Notwithstanding the capabilities of these FDI and fault tolerant techniques, the possibility of degraded or non-identical system operation cannot ever be prevented. The reasons for degradations can be many and include such normal events as temporary loss of power or abnormal events and false alarms such as asymmetrical transients, multiple simultaneous failures and dissimilar information faults. The last of these events is called the "Byzantine General's" problem in which a (sub)system transmits different information to different other subsystems causing divergence and can ultimately lead to catastrophic loss of an otherwise properly functioning, healthy system. (It is evident that if a "Byzantine General" gives conflicting battle plans to his field commanders then he will lose the battle. This is particularly apropos in the context of a redundant channel avionic control system as used in military fighter aircraft.)
The fault tolerant character of the system demands that it be capable of upgrading or "healing" a channel indicating faulty operation which is in fact not truly misoperating but is merely experiencing a transient. It is important to make this upgrade smoothly, i.e., without disturbing the unaffected operating part of the system. Current practice is to reinitialize a channel which is indicating faulty operation. The thinking is that this reinitialization will ultimately lead to convergence of the reinitialized channel with the other channels under the influence of appropriate functional signal stimuli. However, according to the teachings of the present invention, to be fully disclosed below, it can be shown that the reinitialized channel's information data base cannot be guaranteed to be made identical to the system data base in the unaffected channels using this approach. In fact, under appropriate conditions it can diverge sufficiently to give the appearance of a channel failure as detected by an output voting plane.

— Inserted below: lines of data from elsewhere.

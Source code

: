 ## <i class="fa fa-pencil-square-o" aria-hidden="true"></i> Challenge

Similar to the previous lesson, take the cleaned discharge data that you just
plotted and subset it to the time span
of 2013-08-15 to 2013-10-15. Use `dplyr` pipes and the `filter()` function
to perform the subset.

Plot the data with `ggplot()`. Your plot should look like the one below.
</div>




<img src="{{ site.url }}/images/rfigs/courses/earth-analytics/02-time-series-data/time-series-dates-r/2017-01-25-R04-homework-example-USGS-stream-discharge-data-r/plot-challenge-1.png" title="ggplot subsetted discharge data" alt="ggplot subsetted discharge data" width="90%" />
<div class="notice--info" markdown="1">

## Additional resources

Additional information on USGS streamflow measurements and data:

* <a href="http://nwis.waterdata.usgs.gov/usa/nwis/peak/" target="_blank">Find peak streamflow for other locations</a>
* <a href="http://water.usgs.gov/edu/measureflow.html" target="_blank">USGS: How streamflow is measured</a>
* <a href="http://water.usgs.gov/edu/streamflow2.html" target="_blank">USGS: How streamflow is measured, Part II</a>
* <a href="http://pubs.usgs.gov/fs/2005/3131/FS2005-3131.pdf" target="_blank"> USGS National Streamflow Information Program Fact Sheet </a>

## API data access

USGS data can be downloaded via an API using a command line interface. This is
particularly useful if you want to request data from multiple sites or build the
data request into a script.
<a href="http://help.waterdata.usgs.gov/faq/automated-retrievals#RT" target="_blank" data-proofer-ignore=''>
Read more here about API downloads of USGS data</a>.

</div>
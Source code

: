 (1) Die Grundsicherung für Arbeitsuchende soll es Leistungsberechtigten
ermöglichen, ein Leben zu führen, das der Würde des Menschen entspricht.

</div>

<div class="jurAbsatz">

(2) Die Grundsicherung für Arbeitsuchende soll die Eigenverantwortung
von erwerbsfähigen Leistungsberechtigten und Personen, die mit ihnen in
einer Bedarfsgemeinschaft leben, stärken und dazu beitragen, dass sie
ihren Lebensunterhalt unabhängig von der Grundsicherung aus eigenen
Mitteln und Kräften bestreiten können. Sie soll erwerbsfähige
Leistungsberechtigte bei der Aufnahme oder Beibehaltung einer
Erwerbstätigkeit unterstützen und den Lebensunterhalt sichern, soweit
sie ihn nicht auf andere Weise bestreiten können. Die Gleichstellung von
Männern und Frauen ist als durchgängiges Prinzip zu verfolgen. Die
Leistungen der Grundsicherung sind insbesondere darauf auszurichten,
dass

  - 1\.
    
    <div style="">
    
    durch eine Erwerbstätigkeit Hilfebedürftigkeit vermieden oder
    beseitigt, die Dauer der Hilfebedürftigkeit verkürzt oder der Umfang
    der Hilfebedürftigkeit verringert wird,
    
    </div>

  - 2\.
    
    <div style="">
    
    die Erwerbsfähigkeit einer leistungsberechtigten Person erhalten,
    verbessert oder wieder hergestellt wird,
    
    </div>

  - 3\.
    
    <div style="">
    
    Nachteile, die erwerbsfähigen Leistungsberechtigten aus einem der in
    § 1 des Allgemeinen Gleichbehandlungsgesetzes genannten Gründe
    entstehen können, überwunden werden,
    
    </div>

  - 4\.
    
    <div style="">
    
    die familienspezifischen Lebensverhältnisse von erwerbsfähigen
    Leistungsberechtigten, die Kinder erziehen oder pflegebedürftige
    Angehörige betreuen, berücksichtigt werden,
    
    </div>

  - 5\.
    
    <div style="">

Thus, it is thought in the art that if the selected initialization values are derived on line using the upcoming channel's own data base, and the output of dynamic functions in a cycle such as filters, etc., are repeatedly used as back values for the next cycle that the "transients" will eventually die down. However, as pointed out above, this technique cannot guarantee identicality. Similarly, the technique for forcing convergence of dynamic elements between the affected and unaffected channels also fails to guarantee identicality. Furthermore, such an approach produces limited transients in the unaffected channels and is, therefore, unacceptable.
Another technique, i.e., of initializing the information in all channels to a known state can produce extremely large transients in the system outputs and must, therefore, be also considered unacceptable.